Growing up fatherless in the small-town South, she watched the tough attorney on television from her living room couch, which was also her bed.
She figured that becoming a lawyer, and eventually a judge, would help her and her single mother overcome the stigma of being poor.
“I saw being a judge as a career where no one could question my integrity,” Reynolds said. “Everything I did was to right all the wrongs in her life.”
Reynolds, now a judge in Fulton County State Court, will soon star in “Family Court With Judge Penny,” drawing on her legal and personal background to address fighting couples, reckless parents and child custody issues.
“Family issues touch everyone in America,” she said. “These are going to be the cases that matter.”
Reynolds is the third woman from the Atlanta legal community to make the jump into reality courtroom television, following in the footsteps of Glenda Hatchett, who formerly presided over Fulton County’s juvenile court, of “Judge Hatchett” and former Fulton County prosecutor Nancy Grace, who stars in a justice-themed debate show bearing her name on CNN.
The half-hour “Family Court” has been syndicated in nearly 30 markets across the country, including stations from Fox Television, Sinclair Broadcast Group, Hearst-Argyle Television, CBS Television, Tribune Broadcasting and the CW Plus Groups.
The show, co-produced by Program Partners and 44 Blue Productions, is being filmed in Los Angeles and is scheduled for a fall launch.
Reynolds’ Perry Mason fantasy didn’t include having her own show, but her appearance on “The Dr. Phil Show” in February 2007 set her on the path to Hollywood. The judge was invited on the show as an expert on postnuptial agreements, and was such a hit that Dr. Phil offered Reynolds her chance at fame with her own show.
Other offers also poured in, but at the time, Reynolds said she was reluctant to pursue television.
“All I wanted to be was a judge,” Reynolds said. “I didn’t want to do anything that would appear demeaning to the legacy I was trying to create for myself, my mother and my grandchildren. It was not something I pursued because I wanted to maintain the integrity of wearing that robe.”
Reynolds said she thinks she can do that with “Family Court,” based on the nature of the cases.
Like the lawyers before her who went on to TV prominence, Reynolds brings an approach that blends straight talk and creative sentencing.
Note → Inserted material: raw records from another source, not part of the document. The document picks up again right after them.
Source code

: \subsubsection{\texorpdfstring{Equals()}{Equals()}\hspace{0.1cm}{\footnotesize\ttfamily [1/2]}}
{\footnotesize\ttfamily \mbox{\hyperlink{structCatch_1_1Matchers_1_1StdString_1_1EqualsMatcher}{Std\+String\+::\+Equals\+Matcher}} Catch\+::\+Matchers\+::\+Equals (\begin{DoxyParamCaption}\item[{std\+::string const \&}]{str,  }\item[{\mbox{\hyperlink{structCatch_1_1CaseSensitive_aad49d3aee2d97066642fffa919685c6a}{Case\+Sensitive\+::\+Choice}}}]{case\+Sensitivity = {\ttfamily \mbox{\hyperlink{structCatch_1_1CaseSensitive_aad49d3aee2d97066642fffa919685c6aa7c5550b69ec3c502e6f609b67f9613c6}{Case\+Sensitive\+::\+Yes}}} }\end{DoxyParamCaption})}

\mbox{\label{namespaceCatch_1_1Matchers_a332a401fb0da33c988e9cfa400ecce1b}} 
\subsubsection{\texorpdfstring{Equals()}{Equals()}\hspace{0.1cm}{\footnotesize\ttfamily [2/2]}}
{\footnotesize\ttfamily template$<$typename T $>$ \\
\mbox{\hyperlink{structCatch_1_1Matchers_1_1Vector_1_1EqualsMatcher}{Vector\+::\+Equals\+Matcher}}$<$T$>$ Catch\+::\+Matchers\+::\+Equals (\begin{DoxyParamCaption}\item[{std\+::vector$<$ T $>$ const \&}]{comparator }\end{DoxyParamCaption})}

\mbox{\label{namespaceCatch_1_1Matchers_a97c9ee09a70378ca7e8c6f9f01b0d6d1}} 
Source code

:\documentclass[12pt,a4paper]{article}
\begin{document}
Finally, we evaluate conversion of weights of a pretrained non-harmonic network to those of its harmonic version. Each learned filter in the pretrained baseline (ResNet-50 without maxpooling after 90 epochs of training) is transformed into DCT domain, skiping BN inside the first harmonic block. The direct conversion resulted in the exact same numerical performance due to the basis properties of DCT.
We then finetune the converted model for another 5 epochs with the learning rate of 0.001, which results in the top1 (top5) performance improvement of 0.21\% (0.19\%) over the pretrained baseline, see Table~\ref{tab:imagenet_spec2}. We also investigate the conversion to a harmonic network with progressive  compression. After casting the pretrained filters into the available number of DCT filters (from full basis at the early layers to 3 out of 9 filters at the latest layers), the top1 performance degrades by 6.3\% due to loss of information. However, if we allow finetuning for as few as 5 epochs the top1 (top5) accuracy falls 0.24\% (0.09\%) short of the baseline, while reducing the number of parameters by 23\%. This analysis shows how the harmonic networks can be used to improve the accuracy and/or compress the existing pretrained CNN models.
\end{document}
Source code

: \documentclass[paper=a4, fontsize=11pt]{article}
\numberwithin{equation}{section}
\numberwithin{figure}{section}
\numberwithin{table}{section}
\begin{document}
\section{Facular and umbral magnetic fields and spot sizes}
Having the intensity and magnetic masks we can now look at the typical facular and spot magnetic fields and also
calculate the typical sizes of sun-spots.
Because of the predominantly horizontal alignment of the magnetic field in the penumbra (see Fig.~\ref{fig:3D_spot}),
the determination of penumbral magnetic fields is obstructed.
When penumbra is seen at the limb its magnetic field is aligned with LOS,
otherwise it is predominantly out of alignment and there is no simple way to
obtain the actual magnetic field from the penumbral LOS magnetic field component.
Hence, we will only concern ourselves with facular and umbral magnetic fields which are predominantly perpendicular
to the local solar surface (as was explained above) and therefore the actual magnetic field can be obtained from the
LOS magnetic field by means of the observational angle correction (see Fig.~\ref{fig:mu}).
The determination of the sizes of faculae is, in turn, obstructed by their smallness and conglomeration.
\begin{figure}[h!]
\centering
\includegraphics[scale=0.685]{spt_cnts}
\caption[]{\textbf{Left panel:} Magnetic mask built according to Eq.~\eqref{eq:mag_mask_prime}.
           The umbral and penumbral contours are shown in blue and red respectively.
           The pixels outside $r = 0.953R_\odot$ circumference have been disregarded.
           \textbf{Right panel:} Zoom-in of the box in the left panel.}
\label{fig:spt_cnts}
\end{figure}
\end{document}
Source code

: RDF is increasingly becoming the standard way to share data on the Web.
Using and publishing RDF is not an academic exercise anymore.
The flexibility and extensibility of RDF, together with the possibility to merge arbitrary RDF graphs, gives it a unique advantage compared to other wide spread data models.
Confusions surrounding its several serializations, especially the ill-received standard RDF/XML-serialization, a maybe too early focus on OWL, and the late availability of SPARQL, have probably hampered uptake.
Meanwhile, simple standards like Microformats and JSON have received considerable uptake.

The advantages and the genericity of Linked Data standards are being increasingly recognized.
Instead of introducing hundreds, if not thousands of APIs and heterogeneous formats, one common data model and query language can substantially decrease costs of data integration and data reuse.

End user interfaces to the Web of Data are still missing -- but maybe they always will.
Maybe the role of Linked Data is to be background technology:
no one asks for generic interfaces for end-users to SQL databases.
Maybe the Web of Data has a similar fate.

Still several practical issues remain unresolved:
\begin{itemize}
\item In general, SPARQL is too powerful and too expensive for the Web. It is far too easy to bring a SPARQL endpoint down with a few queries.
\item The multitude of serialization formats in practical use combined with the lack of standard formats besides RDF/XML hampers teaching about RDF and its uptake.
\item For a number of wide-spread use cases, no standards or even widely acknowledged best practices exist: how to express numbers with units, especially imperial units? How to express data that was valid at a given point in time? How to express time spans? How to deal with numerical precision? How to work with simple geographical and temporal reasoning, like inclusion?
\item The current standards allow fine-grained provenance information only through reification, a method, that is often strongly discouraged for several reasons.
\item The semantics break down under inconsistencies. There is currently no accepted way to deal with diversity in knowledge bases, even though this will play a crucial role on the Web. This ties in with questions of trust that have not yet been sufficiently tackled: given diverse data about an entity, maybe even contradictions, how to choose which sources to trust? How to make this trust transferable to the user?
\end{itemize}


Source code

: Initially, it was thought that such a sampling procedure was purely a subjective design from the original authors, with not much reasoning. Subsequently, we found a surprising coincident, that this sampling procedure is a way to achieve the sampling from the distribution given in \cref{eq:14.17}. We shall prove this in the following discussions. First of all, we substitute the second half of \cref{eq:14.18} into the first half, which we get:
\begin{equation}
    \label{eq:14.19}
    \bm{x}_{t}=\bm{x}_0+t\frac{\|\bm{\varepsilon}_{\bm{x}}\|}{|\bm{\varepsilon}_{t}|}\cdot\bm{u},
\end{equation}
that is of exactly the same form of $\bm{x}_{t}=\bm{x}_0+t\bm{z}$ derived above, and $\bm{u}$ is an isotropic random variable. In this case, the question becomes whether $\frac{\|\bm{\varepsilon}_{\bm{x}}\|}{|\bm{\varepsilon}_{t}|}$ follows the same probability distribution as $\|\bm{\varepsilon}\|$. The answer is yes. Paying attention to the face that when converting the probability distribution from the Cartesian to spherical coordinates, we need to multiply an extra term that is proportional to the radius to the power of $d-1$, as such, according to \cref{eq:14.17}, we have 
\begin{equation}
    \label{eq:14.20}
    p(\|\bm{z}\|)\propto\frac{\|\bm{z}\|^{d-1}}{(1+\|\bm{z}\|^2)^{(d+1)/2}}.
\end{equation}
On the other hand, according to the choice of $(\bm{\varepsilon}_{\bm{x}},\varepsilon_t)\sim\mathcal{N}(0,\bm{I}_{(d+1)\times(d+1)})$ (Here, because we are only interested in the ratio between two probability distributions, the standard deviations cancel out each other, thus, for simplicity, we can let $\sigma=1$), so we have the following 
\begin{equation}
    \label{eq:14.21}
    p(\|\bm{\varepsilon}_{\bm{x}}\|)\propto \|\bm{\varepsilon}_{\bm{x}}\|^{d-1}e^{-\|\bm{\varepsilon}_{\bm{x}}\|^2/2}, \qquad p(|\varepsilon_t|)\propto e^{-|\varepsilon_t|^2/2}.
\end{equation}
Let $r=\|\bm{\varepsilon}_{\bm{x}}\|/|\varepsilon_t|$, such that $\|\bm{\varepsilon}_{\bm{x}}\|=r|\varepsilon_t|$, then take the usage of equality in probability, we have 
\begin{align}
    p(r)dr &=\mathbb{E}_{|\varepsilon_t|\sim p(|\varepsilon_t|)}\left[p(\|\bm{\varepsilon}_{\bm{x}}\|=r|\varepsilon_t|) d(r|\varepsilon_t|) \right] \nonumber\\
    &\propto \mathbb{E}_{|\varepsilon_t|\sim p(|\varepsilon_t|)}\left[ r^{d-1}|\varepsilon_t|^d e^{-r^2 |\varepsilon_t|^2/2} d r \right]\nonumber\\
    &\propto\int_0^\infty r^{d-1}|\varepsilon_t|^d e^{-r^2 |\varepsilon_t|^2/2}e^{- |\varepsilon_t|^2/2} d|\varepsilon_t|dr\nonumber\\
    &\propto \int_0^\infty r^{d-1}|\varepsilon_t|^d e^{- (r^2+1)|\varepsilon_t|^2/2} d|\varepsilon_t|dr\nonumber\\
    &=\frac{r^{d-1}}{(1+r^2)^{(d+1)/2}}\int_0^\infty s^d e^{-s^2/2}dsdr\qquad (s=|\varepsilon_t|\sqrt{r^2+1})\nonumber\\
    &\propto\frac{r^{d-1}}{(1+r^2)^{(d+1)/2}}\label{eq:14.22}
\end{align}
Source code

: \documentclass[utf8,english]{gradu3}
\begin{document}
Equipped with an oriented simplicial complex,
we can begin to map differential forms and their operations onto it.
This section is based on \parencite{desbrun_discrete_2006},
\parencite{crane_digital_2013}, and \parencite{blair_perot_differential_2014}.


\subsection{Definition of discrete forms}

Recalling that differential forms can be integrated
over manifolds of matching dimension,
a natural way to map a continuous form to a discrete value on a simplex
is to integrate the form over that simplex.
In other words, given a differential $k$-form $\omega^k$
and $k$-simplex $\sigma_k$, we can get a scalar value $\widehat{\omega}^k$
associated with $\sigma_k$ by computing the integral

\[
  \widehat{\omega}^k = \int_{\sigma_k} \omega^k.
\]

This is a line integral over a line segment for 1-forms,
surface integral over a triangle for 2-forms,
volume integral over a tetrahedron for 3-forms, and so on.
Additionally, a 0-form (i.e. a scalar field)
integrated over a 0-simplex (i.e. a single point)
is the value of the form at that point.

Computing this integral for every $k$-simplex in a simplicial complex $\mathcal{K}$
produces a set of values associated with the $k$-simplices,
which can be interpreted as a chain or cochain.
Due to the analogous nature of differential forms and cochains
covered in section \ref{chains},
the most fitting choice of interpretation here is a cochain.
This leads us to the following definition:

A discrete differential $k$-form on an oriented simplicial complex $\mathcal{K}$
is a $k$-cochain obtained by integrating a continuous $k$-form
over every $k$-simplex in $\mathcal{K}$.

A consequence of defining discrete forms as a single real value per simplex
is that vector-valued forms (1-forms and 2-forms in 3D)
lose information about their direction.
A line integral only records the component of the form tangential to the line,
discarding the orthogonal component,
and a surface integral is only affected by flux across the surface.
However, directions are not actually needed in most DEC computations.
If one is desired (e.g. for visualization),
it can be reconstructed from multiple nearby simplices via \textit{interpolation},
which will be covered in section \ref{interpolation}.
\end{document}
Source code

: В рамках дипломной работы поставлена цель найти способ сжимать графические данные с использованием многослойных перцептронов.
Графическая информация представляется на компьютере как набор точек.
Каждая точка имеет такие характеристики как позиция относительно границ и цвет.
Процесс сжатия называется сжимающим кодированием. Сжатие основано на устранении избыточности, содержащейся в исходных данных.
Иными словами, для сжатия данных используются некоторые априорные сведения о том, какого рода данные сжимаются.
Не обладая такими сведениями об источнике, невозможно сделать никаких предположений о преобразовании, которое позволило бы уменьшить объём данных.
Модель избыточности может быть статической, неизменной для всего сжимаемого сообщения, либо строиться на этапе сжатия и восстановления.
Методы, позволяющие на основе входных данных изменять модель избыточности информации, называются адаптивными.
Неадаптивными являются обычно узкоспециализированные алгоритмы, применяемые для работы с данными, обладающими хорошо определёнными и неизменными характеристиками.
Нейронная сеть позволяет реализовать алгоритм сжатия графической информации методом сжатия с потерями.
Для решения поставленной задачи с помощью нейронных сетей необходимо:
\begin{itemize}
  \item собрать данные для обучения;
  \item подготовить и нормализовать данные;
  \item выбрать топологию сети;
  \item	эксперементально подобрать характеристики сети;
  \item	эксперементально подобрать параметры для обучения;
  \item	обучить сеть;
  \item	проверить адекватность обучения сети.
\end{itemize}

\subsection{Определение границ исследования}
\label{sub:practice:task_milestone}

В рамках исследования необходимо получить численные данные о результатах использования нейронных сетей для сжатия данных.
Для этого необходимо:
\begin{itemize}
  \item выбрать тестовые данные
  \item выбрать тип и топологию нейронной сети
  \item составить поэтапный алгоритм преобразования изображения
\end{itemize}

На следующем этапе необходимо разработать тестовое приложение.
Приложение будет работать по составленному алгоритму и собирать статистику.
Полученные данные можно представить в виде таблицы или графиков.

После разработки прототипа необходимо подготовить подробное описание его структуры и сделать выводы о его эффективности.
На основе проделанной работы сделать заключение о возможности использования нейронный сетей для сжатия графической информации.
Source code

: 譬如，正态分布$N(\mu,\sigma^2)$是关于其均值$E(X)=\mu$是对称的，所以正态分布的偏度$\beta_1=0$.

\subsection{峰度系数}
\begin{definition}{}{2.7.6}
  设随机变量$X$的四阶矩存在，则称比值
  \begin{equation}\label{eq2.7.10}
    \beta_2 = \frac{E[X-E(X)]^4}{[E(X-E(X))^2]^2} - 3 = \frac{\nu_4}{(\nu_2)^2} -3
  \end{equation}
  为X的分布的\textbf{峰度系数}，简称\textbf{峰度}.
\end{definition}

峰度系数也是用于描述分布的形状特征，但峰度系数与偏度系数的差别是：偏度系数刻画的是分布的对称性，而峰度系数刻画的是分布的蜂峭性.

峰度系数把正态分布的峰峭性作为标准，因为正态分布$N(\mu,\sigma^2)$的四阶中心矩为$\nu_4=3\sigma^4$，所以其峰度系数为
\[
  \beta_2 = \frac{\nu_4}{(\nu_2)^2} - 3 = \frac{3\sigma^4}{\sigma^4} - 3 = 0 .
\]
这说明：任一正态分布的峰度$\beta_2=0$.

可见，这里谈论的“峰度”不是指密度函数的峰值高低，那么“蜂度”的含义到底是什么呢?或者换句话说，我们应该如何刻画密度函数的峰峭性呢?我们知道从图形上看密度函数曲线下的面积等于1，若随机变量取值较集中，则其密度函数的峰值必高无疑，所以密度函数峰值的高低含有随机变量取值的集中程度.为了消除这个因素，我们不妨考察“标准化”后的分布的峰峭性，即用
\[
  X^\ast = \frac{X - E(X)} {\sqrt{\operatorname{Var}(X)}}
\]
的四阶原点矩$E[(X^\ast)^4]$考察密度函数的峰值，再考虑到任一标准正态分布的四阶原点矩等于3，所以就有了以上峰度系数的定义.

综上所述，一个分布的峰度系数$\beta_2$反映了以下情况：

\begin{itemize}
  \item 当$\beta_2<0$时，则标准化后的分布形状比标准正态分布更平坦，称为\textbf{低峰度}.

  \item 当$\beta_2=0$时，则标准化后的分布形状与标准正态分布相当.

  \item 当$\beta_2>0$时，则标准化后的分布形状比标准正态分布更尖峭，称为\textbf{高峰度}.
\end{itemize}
She said her show will also be a balance of entertainment and empathy.
“You need somebody to be straight, but not humiliate or degrade,” she said. “There’s a back story to every situation. I’m the person who wants to hear that story.”
In her eight years on the bench, the lessons Reynolds learned from her mother, Deforest Marie Brown, have shaped her advice to the people who pass through her courtroom. Reynolds has used tough love and creative sentencing to resolve her cases.
“When you’re dealing with family issues, it’s about more than just the issue or the person that’s before you,” Reynolds said.
Besides doling out punishment, Reynolds may put people into counseling, put troubled teens into a wilderness program or boot camp, or require someone to get his or her GED.
“What it says to the person is that somebody believes in you,” she said, adding that some people have returned to show her their test scores. “Sometimes, punishment can involve doing something that helps you, so that you can be a vital and contributing member of society.”
When she refers to her own experiences as one of four girls raised by a struggling single mother, Reynolds said it makes it easier for people to relate and harder for them to make excuses.
“One who struggles understands adversity,” she said. “I can be tough, yet merciful.”